加えて「半年ちっとも来てくれないので、他の遺族の取材を見ると、どうしてもメディアの人は泣くところをとらえる。泣くところだけを編集して流す。視聴者にとってはすごく感情を揺さぶられて、『かわいそうだから』という気にさせるかもしれないが、私は『そんなところを見せたら犯人喜ぶじゃないか』と。恨みがあって刺しにくるのに、泣いている姿を見せたら犯人を喜ばせるばっかりだと思った。うちは(子どもが)男の子だし、一緒にキャッチボールしたり、遊んでいるところを撮ってほしいといい、そこから私はそういう形でずっと取材を受けてきた」と語る。

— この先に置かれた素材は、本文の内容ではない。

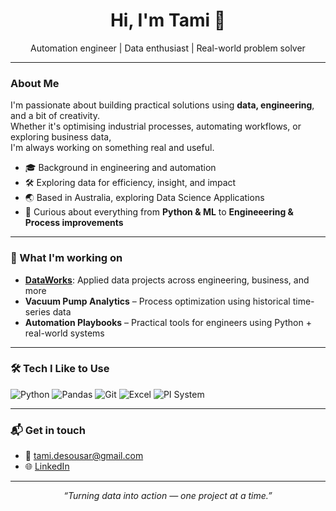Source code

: <h1 align="center">Hi, I'm Tami 👋</h1>

<p align="center">
  Automation engineer | Data enthusiast | Real-world problem solver  
</p>

---

###  About Me

I'm passionate about building practical solutions using **data, engineering**, and a bit of creativity.  
Whether it's optimising industrial processes, automating workflows, or exploring business data,  
I'm always working on something real and useful.

- 🎓 Background in engineering and automation  
- 🛠️ Exploring data for efficiency, insight, and impact  
- 🌏 Based in Australia, exploring Data Science Applications 
- 🧠 Curious about everything from **Python & ML** to **Engineeering & Process improvements**

---

### 📌 What I'm working on

- **[DataWorks](https://github.com/tamisousar/dataworks)**: Applied data projects across engineering, business, and more  
- **Vacuum Pump Analytics** – Process optimization using historical time-series data  
- **Automation Playbooks** – Practical tools for engineers using Python + real-world systems  

---

### 🛠️ Tech I Like to Use

![Python](https://img.shields.io/badge/-Python-3776AB?style=flat&logo=python&logoColor=white)
![Pandas](https://img.shields.io/badge/-Pandas-150458?style=flat&logo=pandas)
![Git](https://img.shields.io/badge/-Git-F05032?style=flat&logo=git&logoColor=white)
![Excel](https://img.shields.io/badge/-Excel-217346?style=flat&logo=microsoft-excel&logoColor=white)
![PI System](https://img.shields.io/badge/-PI%20System-blue?style=flat)

---

### 📬 Get in touch

- 💌 tami.desousar@gmail.com  
- 🌐 [LinkedIn](https://www.linkedin.com/in/tamisousar)

---

<p align="center">
  <em>“Turning data into action — one project at a time.”</em>
</p>
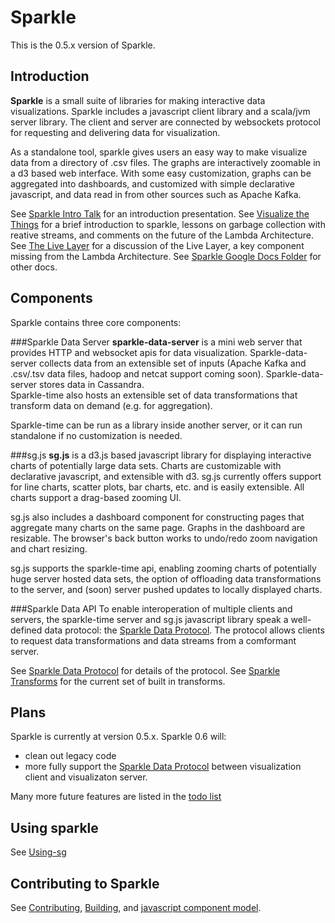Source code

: Sparkle
=======

This is the 0.5.x version of Sparkle. 

Introduction
-------
**Sparkle** is a small suite of libraries for making interactive data visualizations. 
Sparkle includes a javascript client library and a scala/jvm server library.
The client and server are connected by websockets protocol for requesting and delivering data for visualization. 

As a standalone tool, sparkle gives users an easy way to make visualize data from a directory of .csv files. 
The graphs are interactively zoomable in a d3 based web interface. 
With some easy customization, graphs can be aggregated into dashboards, and customized with simple declarative javascript, and data read in from other sources such as Apache Kafka.

See [Sparkle Intro Talk](https://docs.google.com/presentation/d/1j704Lcj7HhL1O6K2sOYdQeDyhQ_porkbur7UOkKeD50/edit?usp=sharing) for an introduction presentation.
See [Visualize the Things](https://docs.google.com/presentation/d/1YGeO2FEvdjGgSRihxU5HdEDdktBbv7mfYDtVAxW0FKU/edit?usp=sharing) for a brief introduction to sparkle, lessons on garbage collection with reative streams, and comments on the future of the Lambda Architecture.
See [The Live Layer](https://docs.google.com/presentation/d/16onrz3i4aUORHxnKwdbX9mk9UgG9JJyq6eO4qDeZSn0/edit?usp=sharing) for a discussion of the Live Layer, 
a key component missing from the Lambda Architecture.
See [Sparkle Google Docs Folder](https://drive.google.com/folderview?id=0B6uZet2ug3aKfm9KRTdXcFZUc3o2UnFyU3FscWk2T2pNazdoR1AzMlZiU3lLRXFILXJHdlU) for other docs.

Components
------
Sparkle contains three core components:

###Sparkle Data Server 
**sparkle-data-server** is a mini web server that provides HTTP and websocket apis for data visualization. 
Sparkle-data-server collects data from an extensible set of inputs (Apache Kafka and .csv/.tsv data files, hadoop and netcat support coming soon). 
Sparkle-data-server stores data in Cassandra.  
Sparkle-time also hosts an extensible set of data transformations that transform data on demand (e.g. for aggregation).

Sparkle-time can be run as a library inside another server, or it can run standalone if no customization is needed.

###sg.js 
**sg.js** is a d3.js based javascript library for displaying interactive charts of potentially large data sets.  Charts are customizable with declarative javascript, and extensible with d3. sg.js currently offers support for line charts, scatter plots, bar charts, etc. and is easily extensible. All charts support a drag-based zooming UI. 

sg.js also includes a dashboard component for constructing pages that aggregate many charts on the same page. Graphs in the dashboard are resizable. The browser's back button works to undo/redo zoom navigation and chart resizing.

sg.js supports the sparkle-time api, enabling zooming charts of potentially huge server hosted data sets, the option of offloading data transformations to the server, and (soon) server pushed updates to locally displayed charts.

###Sparkle Data API
To enable interoperation of multiple clients and servers, the sparkle-time server and sg.js javascript library speak a well-defined data protocol: the [Sparkle Data Protocol](https://docs.google.com/document/d/1c0Iz46UsfUkuAKbADgWCc4UlhOE5Wjcw9_cBH-RQwAA/edit?usp=sharing). The protocol allows clients to request data transformations and data streams from a comformant server.

See [Sparkle Data Protocol](https://docs.google.com/document/d/1c0Iz46UsfUkuAKbADgWCc4UlhOE5Wjcw9_cBH-RQwAA/edit?usp=sharing) for details of the protocol. See [Sparkle Transforms](https://docs.google.com/document/d/14eAX9L64yY2PsQF4-FCGCNPDr5I2tajv3Due0vglBUk/edit?usp=sharing) for the current set of built in transforms.


Plans
-------
Sparkle is currently at version 0.5.x.  Sparkle 0.6 will:
* clean out legacy code 
* more fully support the [Sparkle Data Protocol](https://docs.google.com/document/d/1c0Iz46UsfUkuAKbADgWCc4UlhOE5Wjcw9_cBH-RQwAA/edit?usp=sharing) between visualization client and visualizaton server.

Many more future features are listed in the [todo list](https://github.com/mighdoll/sparkle/blob/master/ToDo)

Using sparkle 
-------
See [Using-sg](https://github.com/mighdoll/sparkle/blob/master/Using-sg.md)

Contributing to Sparkle 
-------
See [Contributing](https://github.com/mighdoll/sparkle/blob/master/contributing.md), [Building](https://github.com/mighdoll/sparkle/blob/master/Building.md), and
 [javascript component model](https://github.com/mighdoll/sparkle/blob/master/component-model.md).

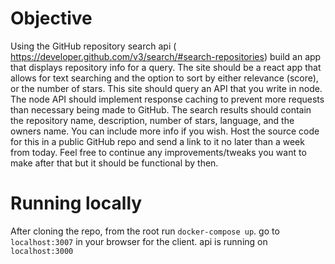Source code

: # Objective

Using the GitHub repository search api ( https://developer.github.com/v3/search/#search-repositories) build an app that displays repository info for a query. The site should be a react app that allows for text searching and the option to sort by either relevance (score), or the number of stars. This site should query an API that you write in node. The node API should implement response caching to prevent more requests than necessary being made to GitHub. The search results should contain the repository name, description, number of stars, language, and the owners name. You can include more info if you wish. Host the source code for this in a public GitHub repo and send a link to it no later than a week from today. Feel free to continue any improvements/tweaks you want to make after that but it should be functional by then.

# Running locally

After cloning the repo, from the root run `docker-compose up`. go to `localhost:3007` in your browser for the client. api is running on `localhost:3000`
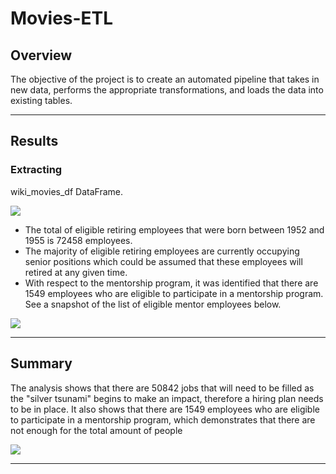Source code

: # Movies-ETL

## Overview 

The objective of the project is to create an automated pipeline that takes in new data, performs the appropriate transformations, and loads the data into existing tables.

---
## Results

### Extracting

wiki_movies_df DataFrame.

![](Deli1_kaggle_metadata.png)

* The total of eligible retiring employees that were born between 1952 and 1955 is 72458 employees.
* The majority of eligible retiring employees are currently occupying senior positions which could be assumed that these employees will retired at any given time.
* With respect to the mentorship program, it was identified that there are 1549 employees who are eligible to participate in a mentorship program. See a snapshot of the list of eligible mentor employees below.

![](Mentor_Employees.png)


---
## Summary

The analysis shows that there are 50842 jobs that will need to be filled as the "silver tsunami" begins to make an impact, therefore a hiring plan needs to be in place. It also shows that there are 1549 employees who are eligible to participate in a mentorship program, which demonstrates that there are not enough for the total amount of people  

![](Total_Mentors.png)

---
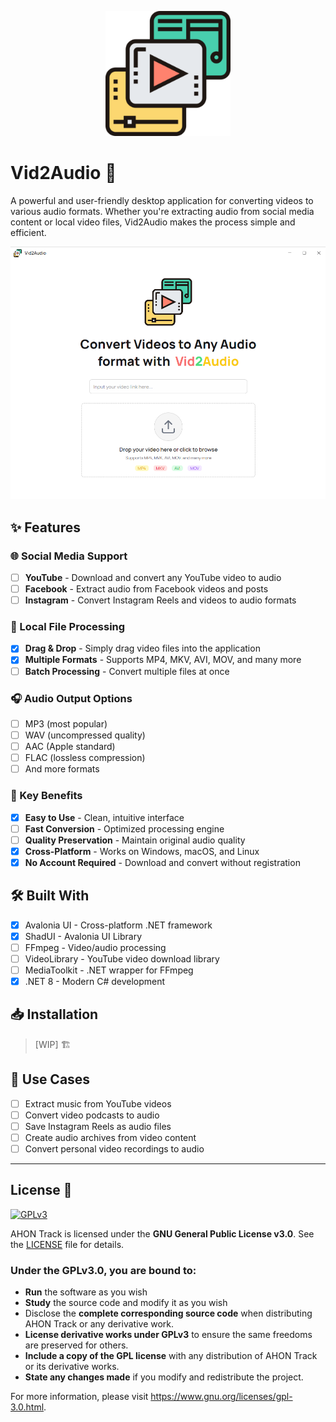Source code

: <p align="center"> 
  <img src="Docs/Vid2Audio-logo.svg" Width="200px" Height="200"/>
</p>

# Vid2Audio 🌟

A powerful and user-friendly desktop application for converting videos to 
various audio formats. Whether you're extracting audio from social media content or 
local video files, Vid2Audio makes the process simple and efficient.

![main-window-demo](https://raw.githubusercontent.com/LucasErrNotFound/Vid2Audio/main/Docs/main-window-demo.png)

## ✨ Features

### 🌐 Social Media Support
- [ ] **YouTube** - Download and convert any YouTube video to audio
- [ ] **Facebook** - Extract audio from Facebook videos and posts
- [ ] **Instagram** - Convert Instagram Reels and videos to audio formats

### 📁 Local File Processing
- [x] **Drag & Drop** - Simply drag video files into the application
- [x] **Multiple Formats** - Supports MP4, MKV, AVI, MOV, and many more
- [ ] **Batch Processing** - Convert multiple files at once

### 🎧 Audio Output Options
- [ ] MP3 (most popular)
- [ ] WAV (uncompressed quality)
- [ ] AAC (Apple standard)
- [ ] FLAC (lossless compression)
- [ ] And more formats

### 🚀 Key Benefits
- [x] **Easy to Use** - Clean, intuitive interface
- [ ] **Fast Conversion** - Optimized processing engine
- [ ] **Quality Preservation** - Maintain original audio quality
- [x] **Cross-Platform** - Works on Windows, macOS, and Linux
- [x] **No Account Required** - Download and convert without registration

## 🛠️ Built With
- [x] Avalonia UI - Cross-platform .NET framework
- [x] ShadUI - Avalonia UI Library
- [ ] FFmpeg - Video/audio processing
- [ ] VideoLibrary - YouTube video download library
- [ ] MediaToolkit - .NET wrapper for FFmpeg
- [x] .NET 8 - Modern C# development

## 📥 Installation
> [WIP] :building_construction:

## 🎯 Use Cases
- [ ] Extract music from YouTube videos
- [ ] Convert video podcasts to audio
- [ ] Save Instagram Reels as audio files
- [ ] Create audio archives from video content
- [ ] Convert personal video recordings to audio

---
## License :page_with_curl:
[<img src="https://www.gnu.org/graphics/gplv3-127x51.png" alt="GPLv3" >](http://www.gnu.org/licenses/gpl-3.0.html)

AHON Track is licensed under the **GNU General Public License v3.0**. See the [LICENSE](https://github.com/LucasErrNotFound/AHON-TRACK/blob/main/LICENSE)
file for details.

### Under the **GPLv3.0**, you are bound to:
- **Run** the software as you wish
- **Study** the source code and modify it as you wish
- Disclose the **complete corresponding source code** when distributing AHON Track or any derivative work.
- **License derivative works under GPLv3** to ensure the same freedoms are preserved for others.
- **Include a copy of the GPL license** with any distribution of AHON Track or its derivative works.
- **State any changes made** if you modify and redistribute the project.

For more information, please visit https://www.gnu.org/licenses/gpl-3.0.html.
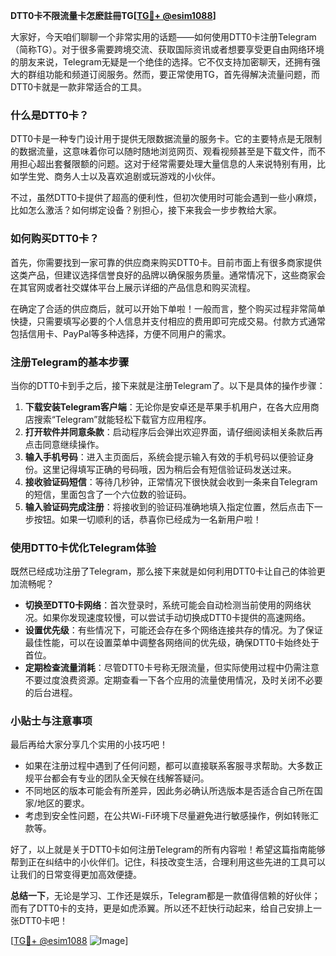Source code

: **DTT0卡不限流量卡怎麽註冊TG[[TG💪+ @esim1088](https://t.me/s/esim1088)]**

大家好，今天咱们聊聊一个非常实用的话题——如何使用DTT0卡注册Telegram（简称TG）。对于很多需要跨境交流、获取国际资讯或者想要享受更自由网络环境的朋友来说，Telegram无疑是一个绝佳的选择。它不仅支持加密聊天，还拥有强大的群组功能和频道订阅服务。然而，要正常使用TG，首先得解决流量问题，而DTT0卡就是一款非常适合的工具。

### 什么是DTT0卡？

DTT0卡是一种专门设计用于提供无限数据流量的服务卡。它的主要特点是无限制的数据流量，这意味着你可以随时随地浏览网页、观看视频甚至是下载文件，而不用担心超出套餐限额的问题。这对于经常需要处理大量信息的人来说特别有用，比如学生党、商务人士以及喜欢追剧或玩游戏的小伙伴。

不过，虽然DTT0卡提供了超高的便利性，但初次使用时可能会遇到一些小麻烦，比如怎么激活？如何绑定设备？别担心，接下来我会一步步教给大家。

### 如何购买DTT0卡？

首先，你需要找到一家可靠的供应商来购买DTT0卡。目前市面上有很多商家提供这类产品，但建议选择信誉良好的品牌以确保服务质量。通常情况下，这些商家会在其官网或者社交媒体平台上展示详细的产品信息和购买流程。

在确定了合适的供应商后，就可以开始下单啦！一般而言，整个购买过程非常简单快捷，只需要填写必要的个人信息并支付相应的费用即可完成交易。付款方式通常包括信用卡、PayPal等多种选择，方便不同用户的需求。

### 注册Telegram的基本步骤

当你的DTT0卡到手之后，接下来就是注册Telegram了。以下是具体的操作步骤：

1. **下载安装Telegram客户端**：无论你是安卓还是苹果手机用户，在各大应用商店搜索“Telegram”就能轻松下载官方应用程序。
2. **打开软件并同意条款**：启动程序后会弹出欢迎界面，请仔细阅读相关条款后再点击同意继续操作。
3. **输入手机号码**：进入主页面后，系统会提示输入有效的手机号码以便验证身份。这里记得填写正确的号码哦，因为稍后会有短信验证码发送过来。
4. **接收验证码短信**：等待几秒钟，正常情况下很快就会收到一条来自Telegram的短信，里面包含了一个六位数的验证码。
5. **输入验证码完成注册**：将接收到的验证码准确地填入指定位置，然后点击下一步按钮。如果一切顺利的话，恭喜你已经成为一名新用户啦！

### 使用DTT0卡优化Telegram体验

既然已经成功注册了Telegram，那么接下来就是如何利用DTT0卡让自己的体验更加流畅呢？

- **切换至DTT0卡网络**：首次登录时，系统可能会自动检测当前使用的网络状况。如果你发现速度较慢，可以尝试手动切换成DTT0卡提供的高速网络。
- **设置优先级**：有些情况下，可能还会存在多个网络连接共存的情况。为了保证最佳性能，可以在设置菜单中调整各网络间的优先级，确保DTT0卡始终处于首位。
- **定期检查流量消耗**：尽管DTT0卡号称无限流量，但实际使用过程中仍需注意不要过度浪费资源。定期查看一下各个应用的流量使用情况，及时关闭不必要的后台进程。

### 小贴士与注意事项

最后再给大家分享几个实用的小技巧吧！

- 如果在注册过程中遇到了任何问题，都可以直接联系客服寻求帮助。大多数正规平台都会有专业的团队全天候在线解答疑问。
- 不同地区的版本可能会有所差异，因此务必确认所选版本是否适合自己所在国家/地区的要求。
- 考虑到安全性问题，在公共Wi-Fi环境下尽量避免进行敏感操作，例如转账汇款等。

好了，以上就是关于DTT0卡如何注册Telegram的所有内容啦！希望这篇指南能够帮到正在纠结中的小伙伴们。记住，科技改变生活，合理利用这些先进的工具可以让我们的日常变得更加高效便捷。

**总结一下**，无论是学习、工作还是娱乐，Telegram都是一款值得信赖的好伙伴；而有了DTT0卡的支持，更是如虎添翼。所以还不赶快行动起来，给自己安排上一张DTT0卡吧！

[[TG💪+ @esim1088](https://t.me/s/esim1088) ![Image](https://i.postimg.cc/4NQfJmqS/Snipaste-2025-05-13-00-14-12.png)]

「犯人の血痕が付いた女性の足跡」という事実については、「新聞報道から知る。警察からは一切聞いていない。ほとんどそうだ。逮捕後も『子育て論がどうのこうの』(の供述)も、メディアが書くから知るだけで、警察から説明はない」と明かす。
被害者遺族は、犯人が逃走中という理由などで顔の露出を控えることも多いが、高羽さんと息子の航平さんは、顔を出して取材を受けている。「私が思ったのは、男の子だったので、『顔隠して』といっても子どもが引っ付いてくるため、テレビに出ざるを得なかった。私だけが隔離して取材を受けても、子どもなんて5秒でも10秒でも間が空けば『遊ぼう』と言って、引っ付いてくる。そんなことなら一緒に、ということで。その方が事件の悲惨さが伝わるかなとも思った。たださすがに姉や妹から『航ちゃんの顔まで出すのはやり過ぎじゃないの』と怒られはしたが、それでも通り魔的だと思っていた。それがわざわざうちの家まで訪ねてきたということで、自分としてはそういう犯人ではないと思った」。
現場の家賃を払い続けてきたことについては、「みなさん『26年、2200万円も大変だ』と言うが、私としては1年1年やってきたことが、振り返ったら2200万円になっていただけ。大家さんとか不動産の仲介業者さんとかみんなが応援して『まだまだ部屋を持ってていいよ』と言ってくださったおかげ」とする。